I have looked at Azure Data Factory and it requires to create the datesets for each file in the Azure Data Factory. This is very tedious.

2

2 Answers

2
votes

You can use AdlCopy for copying Azure Storage Blobs in to Azure Data Lake Store.

1
votes

As a contemporary answer for those coming across this question.

It depends if you mean quick in terms of "speed to develop" or "speed to transfer".

I suspect speed to develop based upon your concerns with data factory.

Data Factory now has a "Copy Data Wizard" which makes it quick to setup these things.
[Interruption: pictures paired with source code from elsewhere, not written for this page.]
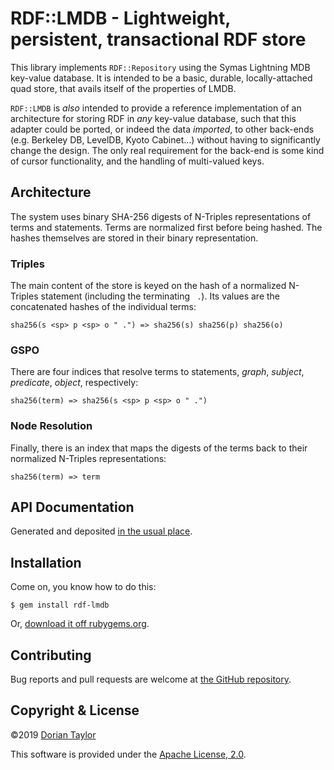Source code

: # RDF::LMDB - Lightweight, persistent, transactional RDF store

This library implements `RDF::Repository` using the Symas Lightning
MDB key-value database. It is intended to be a basic, durable,
locally-attached quad store, that avails itself of the properties of
LMDB.

`RDF::LMDB` is _also_ intended to provide a reference implementation
of an architecture for storing RDF in _any_ key-value database, such
that this adapter could be ported, or indeed the data _imported_, to
other back-ends (e.g. Berkeley DB, LevelDB, Kyoto Cabinet…) without
having to significantly change the design. The only real requirement
for the back-end is some kind of cursor functionality, and the
handling of multi-valued keys.

## Architecture

The system uses binary SHA-256 digests of N-Triples representations of
terms and statements. Terms are normalized first before being hashed.
The hashes themselves are stored in their binary representation.

### Triples

The main content of the store is keyed on the hash of a normalized
N-Triples statement (including the terminating ` .`). Its values are
the concatenated hashes of the individual terms:

    sha256(s <sp> p <sp> o " .") => sha256(s) sha256(p) sha256(o)

### GSPO

There are four indices that resolve terms to statements, _graph_,
_subject_, _predicate_, _object_, respectively:

    sha256(term) => sha256(s <sp> p <sp> o " .")

### Node Resolution

Finally, there is an index that maps the digests of the terms back to
their normalized N-Triples representations:

    sha256(term) => term

## API Documentation

Generated and deposited
[in the usual place](http://www.rubydoc.info/gems/rdf-lmdb/).

## Installation

Come on, you know how to do this:

    $ gem install rdf-lmdb

Or, [download it off rubygems.org](https://rubygems.org/gems/rdf-lmdb).

## Contributing

Bug reports and pull requests are welcome at
[the GitHub repository](https://github.com/doriantaylor/rb-rdf-sak).

## Copyright & License

©2019 [Dorian Taylor](https://doriantaylor.com/)

This software is provided under
the [Apache License, 2.0](https://www.apache.org/licenses/LICENSE-2.0).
Judging by the age of the question, this is likely in the Data Factory V1 timeframe. Data Factory V2 is out now and far easier.

Copy Data Wizard

https://docs.microsoft.com/en-gb/azure/data-factory/quickstart-create-data-factory-copy-data-tool

In regards to the speed to transfer, Data Factory publishes the following stats, so it'll be around 105MB/s transfer speed, I suspect even faster.

transfer speeds for data factory between blob storage and ADLS

For Azure Data Lake Gen2, AdlCopy isn't mentioned in the documentation anymore, instead AzCopy is mentioned.

I realise you already have your question answered, but just in case people come across this in the future.